Un buen ejemplo de lo descrito se presentó en el gremio panadero, que en la Edad Media comúnmente engañaba al consumidor reduciendo el peso del producto, aunque en algunas ocasiones la harina era adulterada con sedimentos de guisante seco o habas. Para este tiempo (1202), las penas aplicables no respetaban en modo alguno la dignidad humana, por eso, a quienes reincidieran en las faltas se les ponía en un cepo y se les dejaba ahí al menos una hora. Un castigo como ese resulta inconcebible en la actualidad, no sería permitido por los instrumentos internacionales de reconocimiento de los derechos humanos; de igual manera, no encajaría si tomamos en cuenta los derechos fundamentales reconocidos en nuestra Carta Magna, en la que el eje fundamental es la dignidad humana, y por ende, existen límites al actuar de las instituciones de la administración pública, que deben tratar a los administrados como sujetos y no objetos.

Es por esa razón que las leyes de protección al consumidor han adoptado una serie de sanciones económicas para reprimir conductas, porque no basta con la prohibición (supuesto de hecho) para que la norma sea eficaz; en este sentido es indispensable una consecuencia aplicable para el infractor. Así, haciendo un breve recorrido en el régimen jurídico aplicable en algunos países, encontramos que en El Salvador, al igual que en Nicaragua, las conductas están clasificadas en infracciones leves, graves y muy graves, y las sanciones en los casos más graves (afectación a la salud, intereses difusos o colectivos) pueden llegar a ser hasta de ochenta mil dólares.

En Panamá, la institución competente puede aplicar desde amonestaciones hasta sanciones económicas de veinticinco mil dólares.
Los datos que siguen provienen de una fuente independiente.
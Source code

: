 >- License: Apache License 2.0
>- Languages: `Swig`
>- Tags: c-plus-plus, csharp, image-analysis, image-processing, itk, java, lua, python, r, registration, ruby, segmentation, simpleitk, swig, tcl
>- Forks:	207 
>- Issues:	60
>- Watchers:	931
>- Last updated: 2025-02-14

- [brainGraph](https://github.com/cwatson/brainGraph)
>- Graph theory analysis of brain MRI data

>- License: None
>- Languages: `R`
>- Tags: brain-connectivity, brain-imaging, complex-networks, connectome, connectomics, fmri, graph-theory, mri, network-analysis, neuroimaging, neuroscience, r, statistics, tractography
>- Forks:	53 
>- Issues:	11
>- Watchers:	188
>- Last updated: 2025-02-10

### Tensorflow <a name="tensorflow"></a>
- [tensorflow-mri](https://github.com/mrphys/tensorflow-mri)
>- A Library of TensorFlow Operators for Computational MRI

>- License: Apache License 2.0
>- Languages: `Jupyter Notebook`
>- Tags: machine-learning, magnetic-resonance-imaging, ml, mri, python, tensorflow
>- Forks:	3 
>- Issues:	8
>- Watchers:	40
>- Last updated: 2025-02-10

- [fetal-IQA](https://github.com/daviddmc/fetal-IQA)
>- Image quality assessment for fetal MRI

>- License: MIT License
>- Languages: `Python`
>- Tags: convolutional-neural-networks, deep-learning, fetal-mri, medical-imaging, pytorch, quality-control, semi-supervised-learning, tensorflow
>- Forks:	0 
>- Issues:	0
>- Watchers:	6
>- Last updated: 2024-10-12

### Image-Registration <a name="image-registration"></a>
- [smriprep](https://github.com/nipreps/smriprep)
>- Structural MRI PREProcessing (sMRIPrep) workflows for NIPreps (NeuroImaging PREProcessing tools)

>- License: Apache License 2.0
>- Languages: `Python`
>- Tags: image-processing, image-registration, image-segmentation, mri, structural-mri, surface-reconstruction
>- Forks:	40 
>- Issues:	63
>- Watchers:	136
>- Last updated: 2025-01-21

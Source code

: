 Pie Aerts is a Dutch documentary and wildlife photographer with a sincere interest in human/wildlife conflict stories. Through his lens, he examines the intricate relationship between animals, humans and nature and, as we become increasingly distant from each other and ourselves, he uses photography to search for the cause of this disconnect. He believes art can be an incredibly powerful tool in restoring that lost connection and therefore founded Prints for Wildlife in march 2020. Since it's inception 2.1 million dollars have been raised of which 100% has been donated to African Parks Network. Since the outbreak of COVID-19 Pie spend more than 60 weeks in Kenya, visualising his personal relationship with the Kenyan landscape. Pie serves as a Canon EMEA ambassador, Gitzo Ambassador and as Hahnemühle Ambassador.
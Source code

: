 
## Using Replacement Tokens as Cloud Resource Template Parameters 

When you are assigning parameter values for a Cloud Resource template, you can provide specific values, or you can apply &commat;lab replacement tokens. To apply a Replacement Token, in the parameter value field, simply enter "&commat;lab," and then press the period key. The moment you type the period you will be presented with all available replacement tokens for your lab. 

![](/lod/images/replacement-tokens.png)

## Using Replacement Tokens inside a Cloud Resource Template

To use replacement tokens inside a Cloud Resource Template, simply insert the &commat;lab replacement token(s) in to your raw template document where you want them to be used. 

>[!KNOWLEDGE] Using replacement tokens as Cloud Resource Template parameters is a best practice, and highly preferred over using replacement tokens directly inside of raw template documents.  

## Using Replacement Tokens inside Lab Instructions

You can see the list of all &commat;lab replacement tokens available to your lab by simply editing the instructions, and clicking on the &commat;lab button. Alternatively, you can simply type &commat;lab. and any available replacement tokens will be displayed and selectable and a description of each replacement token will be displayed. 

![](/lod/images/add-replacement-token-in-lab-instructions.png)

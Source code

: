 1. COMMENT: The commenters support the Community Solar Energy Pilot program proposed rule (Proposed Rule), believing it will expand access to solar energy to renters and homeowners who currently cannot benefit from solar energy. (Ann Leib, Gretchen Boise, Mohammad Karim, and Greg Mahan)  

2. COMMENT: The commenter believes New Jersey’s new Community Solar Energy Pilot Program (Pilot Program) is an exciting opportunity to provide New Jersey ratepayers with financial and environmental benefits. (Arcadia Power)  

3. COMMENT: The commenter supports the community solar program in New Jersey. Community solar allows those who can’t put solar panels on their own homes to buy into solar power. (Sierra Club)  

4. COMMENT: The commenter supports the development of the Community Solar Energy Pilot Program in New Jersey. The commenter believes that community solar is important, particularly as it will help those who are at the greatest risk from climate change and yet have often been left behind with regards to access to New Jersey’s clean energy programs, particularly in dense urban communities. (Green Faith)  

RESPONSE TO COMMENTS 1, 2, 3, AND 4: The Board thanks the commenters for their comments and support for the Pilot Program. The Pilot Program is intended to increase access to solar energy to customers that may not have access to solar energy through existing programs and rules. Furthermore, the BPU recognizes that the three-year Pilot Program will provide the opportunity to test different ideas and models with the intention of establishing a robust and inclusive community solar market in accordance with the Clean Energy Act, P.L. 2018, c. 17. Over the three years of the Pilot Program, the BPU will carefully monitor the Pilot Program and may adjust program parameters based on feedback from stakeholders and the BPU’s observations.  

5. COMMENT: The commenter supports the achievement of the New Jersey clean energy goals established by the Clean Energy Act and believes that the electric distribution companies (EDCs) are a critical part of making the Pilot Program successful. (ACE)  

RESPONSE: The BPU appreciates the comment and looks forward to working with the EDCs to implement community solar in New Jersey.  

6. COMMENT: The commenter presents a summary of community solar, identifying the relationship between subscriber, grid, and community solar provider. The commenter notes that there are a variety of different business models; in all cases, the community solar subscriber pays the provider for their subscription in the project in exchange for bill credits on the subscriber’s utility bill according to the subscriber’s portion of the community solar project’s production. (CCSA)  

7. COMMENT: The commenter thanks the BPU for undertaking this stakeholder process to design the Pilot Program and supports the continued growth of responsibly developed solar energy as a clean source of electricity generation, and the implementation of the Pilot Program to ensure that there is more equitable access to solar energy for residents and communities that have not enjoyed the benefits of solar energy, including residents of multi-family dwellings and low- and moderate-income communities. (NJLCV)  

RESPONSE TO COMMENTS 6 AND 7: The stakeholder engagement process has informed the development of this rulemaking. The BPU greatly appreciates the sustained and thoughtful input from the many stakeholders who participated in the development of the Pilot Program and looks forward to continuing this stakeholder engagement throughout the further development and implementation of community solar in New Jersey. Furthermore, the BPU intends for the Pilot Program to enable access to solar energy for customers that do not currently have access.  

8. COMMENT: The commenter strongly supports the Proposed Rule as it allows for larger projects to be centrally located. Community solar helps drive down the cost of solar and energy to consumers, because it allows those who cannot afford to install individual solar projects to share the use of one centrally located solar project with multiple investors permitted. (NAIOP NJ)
Resulta llamativo en este país que, en el caso de una infracción que no tenga aparejada una multa específica, se castiga con diez mil dólares. En este particular, en Nicaragua, cuando se comete por primera vez una conducta que infringe la ley sin que exista una graduación en el régimen de sanciones, lo que procede es una amonestación.

Ahora bien, en Nicaragua las multas para infracciones leves pueden ser de ciento cincuenta dólares, y en el caso de existir una conducta muy grave que ponga en riesgo la salud, puede ser valorada hasta por un aproximado de ochenta mil dólares. Ejemplo de conductas muy graves son: 1) suministrar o vender productos adulterados o falsificados; 2) no suministrar información sobre los productos potencialmente peligrosos o riesgosos para la salud; 3) ofrecer productos vencidos; y 4) la utilización de cláusulas abusivas en los contratos por adhesión.

Después de ver de forma general el régimen sancionador, es preciso destacar que lo contemplado en la Ley 842 es equiparable a lo determinado en El Salvador y Panamá. En países como Costa Rica y Guatemala, se disponen sanciones económicas un poco más bajas.